EXERCISE OBJECTIVE. Once you have read the records below, restate them word for word.

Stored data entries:
┄┄┄┄┄┄

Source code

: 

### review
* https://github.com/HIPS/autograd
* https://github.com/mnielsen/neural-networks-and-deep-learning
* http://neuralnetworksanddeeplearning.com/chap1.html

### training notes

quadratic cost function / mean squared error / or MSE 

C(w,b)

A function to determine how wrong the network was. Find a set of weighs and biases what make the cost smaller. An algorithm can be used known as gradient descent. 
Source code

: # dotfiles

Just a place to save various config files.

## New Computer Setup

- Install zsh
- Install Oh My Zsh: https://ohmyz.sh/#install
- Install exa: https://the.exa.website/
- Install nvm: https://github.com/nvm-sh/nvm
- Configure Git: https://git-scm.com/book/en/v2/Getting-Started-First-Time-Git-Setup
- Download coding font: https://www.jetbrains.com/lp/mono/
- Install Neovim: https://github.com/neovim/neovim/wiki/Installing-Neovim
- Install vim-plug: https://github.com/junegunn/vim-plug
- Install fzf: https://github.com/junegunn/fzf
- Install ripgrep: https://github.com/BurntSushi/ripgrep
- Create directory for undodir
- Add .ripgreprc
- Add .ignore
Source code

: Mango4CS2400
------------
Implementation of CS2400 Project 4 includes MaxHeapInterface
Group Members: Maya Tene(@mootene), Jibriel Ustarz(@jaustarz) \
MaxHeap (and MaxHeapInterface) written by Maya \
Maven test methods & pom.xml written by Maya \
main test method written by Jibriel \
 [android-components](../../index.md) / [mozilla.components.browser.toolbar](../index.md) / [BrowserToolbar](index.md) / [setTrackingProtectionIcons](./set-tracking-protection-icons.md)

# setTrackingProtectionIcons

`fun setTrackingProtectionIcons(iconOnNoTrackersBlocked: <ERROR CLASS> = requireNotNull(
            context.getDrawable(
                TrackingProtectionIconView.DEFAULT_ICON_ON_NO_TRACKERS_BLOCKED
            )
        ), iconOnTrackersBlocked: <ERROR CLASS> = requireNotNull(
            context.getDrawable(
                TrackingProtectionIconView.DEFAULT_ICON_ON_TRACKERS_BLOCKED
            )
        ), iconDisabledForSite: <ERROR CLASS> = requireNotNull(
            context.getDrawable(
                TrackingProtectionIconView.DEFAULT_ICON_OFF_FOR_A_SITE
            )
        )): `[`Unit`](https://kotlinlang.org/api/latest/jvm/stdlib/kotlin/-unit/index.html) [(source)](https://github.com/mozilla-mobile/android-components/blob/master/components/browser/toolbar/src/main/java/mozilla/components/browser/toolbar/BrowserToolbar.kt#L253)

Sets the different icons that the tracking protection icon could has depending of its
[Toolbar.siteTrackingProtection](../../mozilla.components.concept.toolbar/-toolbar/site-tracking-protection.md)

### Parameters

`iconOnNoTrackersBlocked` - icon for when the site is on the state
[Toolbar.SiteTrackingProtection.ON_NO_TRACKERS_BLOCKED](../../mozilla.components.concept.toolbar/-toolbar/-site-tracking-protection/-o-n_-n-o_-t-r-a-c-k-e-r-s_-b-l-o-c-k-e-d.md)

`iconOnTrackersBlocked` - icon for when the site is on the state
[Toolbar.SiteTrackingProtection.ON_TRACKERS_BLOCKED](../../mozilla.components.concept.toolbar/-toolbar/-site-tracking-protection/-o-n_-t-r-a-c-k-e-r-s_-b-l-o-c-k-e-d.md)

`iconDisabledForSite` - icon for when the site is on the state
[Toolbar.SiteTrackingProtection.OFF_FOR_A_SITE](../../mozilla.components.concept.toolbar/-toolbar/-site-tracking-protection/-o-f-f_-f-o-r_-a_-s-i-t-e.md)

┄┄┄┄┄┄

WRITTEN ANSWER.
Source code

: 

### review
* https://github.com/HIPS/autograd
* https://github.com/mnielsen/neural-networks-and-deep-learning
* http://neuralnetworksanddeeplearning.com/chap1.html

### training notes

quadratic cost function / mean squared error / or MSE 

C(w,b)

A function to determine how wrong the network was. Find a set of weighs and biases what make the cost smaller. An algorithm can be used known as gradient descent. 
Source code

: # dotfiles

Just a place to save various config files.

## New Computer Setup

- Install zsh
- Install Oh My Zsh: https://ohmyz.sh/#install
- Install exa: https://the.exa.website/
- Install nvm: https://github.com/nvm-sh/nvm
- Configure Git: https://git-scm.com/book/en/v2/Getting-Started-First-Time-Git-Setup
- Download coding font: https://www.jetbrains.com/lp/mono/
- Install Neovim: https://github.com/neovim/neovim/wiki/Installing-Neovim
- Install vim-plug: https://github.com/junegunn/vim-plug
- Install fzf: https://github.com/junegunn/fzf
- Install ripgrep: https://github.com/BurntSushi/ripgrep
- Create directory for undodir
- Add .ripgreprc
- Add .ignore
Source code

: Mango4CS2400
------------
Implementation of CS2400 Project 4 includes MaxHeapInterface
Group Members: Maya Tene(@mootene), Jibriel Ustarz(@jaustarz) \
MaxHeap (and MaxHeapInterface) written by Maya \
Maven test methods & pom.xml written by Maya \
main test method written by Jibriel \
 [android-components](../../index.md) / [mozilla.components.browser.toolbar](../index.md) / [BrowserToolbar](index.md) / [setTrackingProtectionIcons](./set-tracking-protection-icons.md)

# setTrackingProtectionIcons

`fun setTrackingProtectionIcons(iconOnNoTrackersBlocked: <ERROR CLASS> = requireNotNull(
            context.getDrawable(
                TrackingProtectionIconView.DEFAULT_ICON_ON_NO_TRACKERS_BLOCKED
            )
        ), iconOnTrackersBlocked: <ERROR CLASS> = requireNotNull(
            context.getDrawable(
                TrackingProtectionIconView.DEFAULT_ICON_ON_TRACKERS_BLOCKED
            )
        ), iconDisabledForSite: <ERROR CLASS> = requireNotNull(
            context.getDrawable(
                TrackingProtectionIconView.DEFAULT_ICON_OFF_FOR_A_SITE
            )
        )): `[`Unit`](https://kotlinlang.org/api/latest/jvm/stdlib/kotlin/-unit/index.html) [(source)](https://github.com/mozilla-mobile/android-components/blob/master/components/browser/toolbar/src/main/java/mozilla/components/browser/toolbar/BrowserToolbar.kt#L253)

Sets the different icons that the tracking protection icon could has depending of its
[Toolbar.siteTrackingProtection](../../mozilla.components.concept.toolbar/-toolbar/site-tracking-protection.md)

### Parameters

`iconOnNoTrackersBlocked` - icon for when the site is on the state
[Toolbar.SiteTrackingProtection.ON_NO_TRACKERS_BLOCKED](../../mozilla.components.concept.toolbar/-toolbar/-site-tracking-protection/-o-n_-n-o_-t-r-a-c-k-e-r-s_-b-l-o-c-k-e-d.md)

`iconOnTrackersBlocked` - icon for when the site is on the state
[Toolbar.SiteTrackingProtection.ON_TRACKERS_BLOCKED](../../mozilla.components.concept.toolbar/-toolbar/-site-tracking-protection/-o-n_-t-r-a-c-k-e-r-s_-b-l-o-c-k-e-d.md)

`iconDisabledForSite` - icon for when the site is on the state
[Toolbar.SiteTrackingProtection.OFF_FOR_A_SITE](../../mozilla.components.concept.toolbar/-toolbar/-site-tracking-protection/-o-f-f_-f-o-r_-a_-s-i-t-e.md)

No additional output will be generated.